Eliot observa que Shakespeare aprendió más historia de Plutarco que otros historiadores habiendo agotado bibliotecas enteras. Más prosaica, pero no por ello menos pertinente, resulta la observación cauta del juego de espejos y maquillaje que las ganas de aplauso y el apapacho (no sorprende que la era de las conferencias sea también la del auge de la superación personal) tienden ante nuestros apetitos. Sería una lástima entender la observación tan fina del ojo verdaderamente crítico de Eliot para llevarlo en el agua sucia que corre hacia el molino del amor propio. Eliot explica la relación entre poesía e historia, entre poeta y tradición, como un vínculo ineludible cuyas flores son visibles en la poesía misma. Seríamos más cautos si, en vez de querer brillar personalmente al vestirnos de entendedores que practicáramos ese pudor que debe haber para que la ignorancia haga mella. ¿Servirá la poesía para brillar? Evidentemente no, a menos que se entienda su utilidad, de nuevo, bajo la tónica de la especialidad: puede dar el privilegio de la cátedra. Contrasta con ese interés el hecho comprobado de que es un género que no interesa al público general. La pregunta del público indignado: si no sirve, ¿cómo apreciar su lugar? Se estima inútil la respuesta, pero hay quienes se atreven a darla: para conocerse o, al menos, para conocer las gracias del idioma.

Nadie aprende de poesía, ni de nada escrito que tenga arte, si no es leyendo. Nadie se enseña a leer si no empieza a leer. El círculo no se abre por poseer quien nos tienda la mano para llevar a cabo tal tarea: ese que nos enseña aprendió de la misma manera, a no ser que esté exponiendo la obra propia. Sería una exageración, como muestra Eliot, aseverar que la sabiduría de los poetas proviene toda de la erudición. Sería, en el caso de muchos lectores, algo burdo pensar que sin leer se puede conocer seriamente lo que buscamos. ¿Cómo entender, a fin de cuentas, ese gesto filosófico de Platón por eternizar, en un sentido ordinario de la palabra, a Sócrates para que el esfuerzo discreto pudiera entender el sentido profundo de la eternidad misma?

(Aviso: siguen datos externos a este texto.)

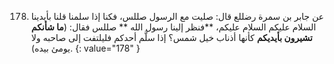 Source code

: 178. عن جابر بن سمرة رضللع  قال: صليت مع الرسول صللس، فكنا إذا سلمنا قلنا بأيدينا السلام عليكم السلام عليكم، **فنظر إلينا رسول الله ** صللس فقال: (**ما شأنكم تشيرون بأيديكم** كأنها أذناب خيل شمس؟ إذا سلَّم أحدكم فليلتفت إلى صاحبه ولا يومئ بيده).
{: value="178" } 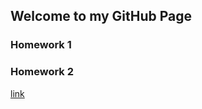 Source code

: ## Welcome to my GitHub Page

### Homework 1
### Homework 2
[link](https://github.com/BU-IE-360/spring22-borayildirim/blob/gh-pages/hw2.html)



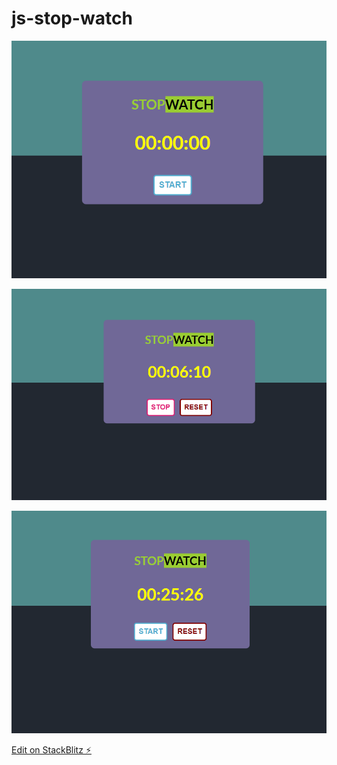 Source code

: # js-stop-watch

![](sw1.PNG)

![](sw2.PNG)

![](sw3.PNG)

[Edit on StackBlitz ⚡️](https://stackblitz.com/edit/js-stop-watch)
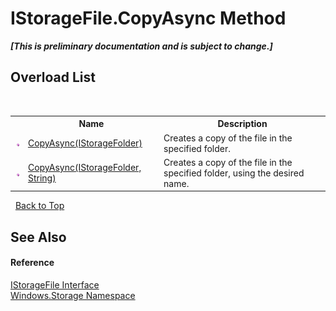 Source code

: # IStorageFile.CopyAsync Method 
 _**\[This is preliminary documentation and is subject to change.\]**_


## Overload List
&nbsp;<table><tr><th></th><th>Name</th><th>Description</th></tr><tr><td>![Public method](media/pubmethod.gif "Public method")</td><td><a href="M_Windows_Storage_IStorageFile_CopyAsync">CopyAsync(IStorageFolder)</a></td><td>
Creates a copy of the file in the specified folder.</td></tr><tr><td>![Public method](media/pubmethod.gif "Public method")</td><td><a href="M_Windows_Storage_IStorageFile_CopyAsync_1">CopyAsync(IStorageFolder, String)</a></td><td>
Creates a copy of the file in the specified folder, using the desired name.</td></tr></table>&nbsp;
<a href="#istoragefile.copyasync-method">Back to Top</a>

## See Also


#### Reference
<a href="T_Windows_Storage_IStorageFile">IStorageFile Interface</a><br /><a href="N_Windows_Storage">Windows.Storage Namespace</a><br /> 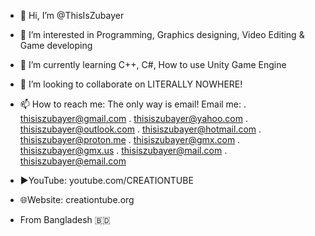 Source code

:- 👋 Hi, I’m @ThisIsZubayer
- 👀 I’m interested in Programming, Graphics designing, Video Editing & Game developing
- 🌱 I’m currently learning C++, C#, How to use Unity Game Engine
- 💞️ I’m looking to collaborate on LITERALLY NOWHERE!
- 📫 How to reach me: The only way is email!
                       Email me: 
.                       thisiszubayer@gmail.com
.                       thisiszubayer@yahoo.com
.                       thisiszubayer@outlook.com
.                       thisiszubayer@hotmail.com
.                       thisiszubayer@proton.me
.                       thisiszubayer@gmx.com
.                       thisiszubayer@gmx.us
.                       thisiszubayer@mail.com
.                       thisiszubayer@email.com


- ▶️YouTube: youtube.com/CREATIONTUBE
- 🌐Website: creationtube.org
- From Bangladesh :bangladesh:


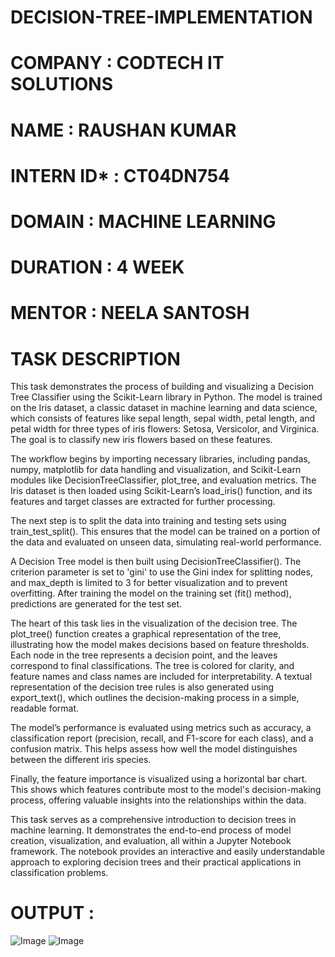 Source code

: # DECISION-TREE-IMPLEMENTATION

# COMPANY : CODTECH IT SOLUTIONS

# NAME : RAUSHAN KUMAR

# INTERN ID* : CT04DN754

# DOMAIN : MACHINE LEARNING

# DURATION : 4 WEEK

# MENTOR : NEELA SANTOSH

# TASK DESCRIPTION 
This task demonstrates the process of building and visualizing a Decision Tree Classifier using the Scikit-Learn library in Python. The model is trained on the Iris dataset, a classic dataset in machine learning and data science, which consists of features like sepal length, sepal width, petal length, and petal width for three types of iris flowers: Setosa, Versicolor, and Virginica. The goal is to classify new iris flowers based on these features.

The workflow begins by importing necessary libraries, including pandas, numpy, matplotlib for data handling and visualization, and Scikit-Learn modules like DecisionTreeClassifier, plot_tree, and evaluation metrics. The Iris dataset is then loaded using Scikit-Learn’s load_iris() function, and its features and target classes are extracted for further processing.

The next step is to split the data into training and testing sets using train_test_split(). This ensures that the model can be trained on a portion of the data and evaluated on unseen data, simulating real-world performance.

A Decision Tree model is then built using DecisionTreeClassifier(). The criterion parameter is set to 'gini' to use the Gini index for splitting nodes, and max_depth is limited to 3 for better visualization and to prevent overfitting. After training the model on the training set (fit() method), predictions are generated for the test set.

The heart of this task lies in the visualization of the decision tree. The plot_tree() function creates a graphical representation of the tree, illustrating how the model makes decisions based on feature thresholds. Each node in the tree represents a decision point, and the leaves correspond to final classifications. The tree is colored for clarity, and feature names and class names are included for interpretability. A textual representation of the decision tree rules is also generated using export_text(), which outlines the decision-making process in a simple, readable format.

The model’s performance is evaluated using metrics such as accuracy, a classification report (precision, recall, and F1-score for each class), and a confusion matrix. This helps assess how well the model distinguishes between the different iris species.

Finally, the feature importance is visualized using a horizontal bar chart. This shows which features contribute most to the model's decision-making process, offering valuable insights into the relationships within the data.

This task serves as a comprehensive introduction to decision trees in machine learning. It demonstrates the end-to-end process of model creation, visualization, and evaluation, all within a Jupyter Notebook framework. The notebook provides an interactive and easily understandable approach to exploring decision trees and their practical applications in classification problems.

# OUTPUT :

![Image](https://github.com/user-attachments/assets/6bc0ad33-e10c-468a-b3df-9bdf71a59c6c)
![Image](https://github.com/user-attachments/assets/0ba712a4-2d37-4f98-b081-e3b3836314d7)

No puede haber queja de que el filósofo no entendió lo ordinario mejor que los que viven ordinariamente. Si filosofar es atar el concepto escurridizo a las redes del esquema, tomamos los medios por los fines, y nos aseguramos rápidamente en un oficio que no corresponde con algo que no puede ser oficial. Lo interesante de Sócrates no está sólo en la insistencia (incómoda para muchos todavía, siempre y cuando no se miren como simples espectadores) con que realizaba sus preguntas, si no en comprender como nuestra propia incomodidad o insatisfacción revelan la ignorancia ante lo que la pregunta intenta abrir. Sin la palabra escrita, estaríamos probablemente en condiciones más complejas para vernos la cara con el problema de Sócrates. Lo mismo sucede si leer consiste sólo en terminar el texto desde la primera hasta la última página.

La impostura profesional es una especie de esclavitud cuando no conoce la sabiduría como problema, y no sólo como una aspiración, un proyecto. La poesía tiene en realidad poco que decir a la vanidad porque su primer requisito es la disciplina de un sentido lleno del cerumen del pretexto: el oído. El profesionalismo del saber tiene siempre el mismo tono aburrido en que uno pierde el verso entre el timbre y la rima. Se resiste la poesía a ser un saber profesional porque habla de algo que no es profesional. Ningún profesional puede mantener su calma expositiva si piensa que su vida está ligada de maneras que se le escapan a la voluntad de los dioses. Se pierde la raíz de la comicidad en la vida cuando no se lee la farsa que uno representa, y no sabe cómo hacer del fracaso la fuente del ánimo. Cuando queremos información pura, estadísticas claras, conceptos y orientaciones, perdemos todo el aporte que el arte se ha esmerado en crear con la palabra. El poema se queda en resumen, Sócrates sólo expone los orígenes históricos del método interrogativo, y nos queda el sentido más limitado de aquellas palabras que canta el ave de Burnt Norton: “human kind cannot bear very much reality”.  Nuestras palabras siempre tienen la forma que provee nuestra realidad.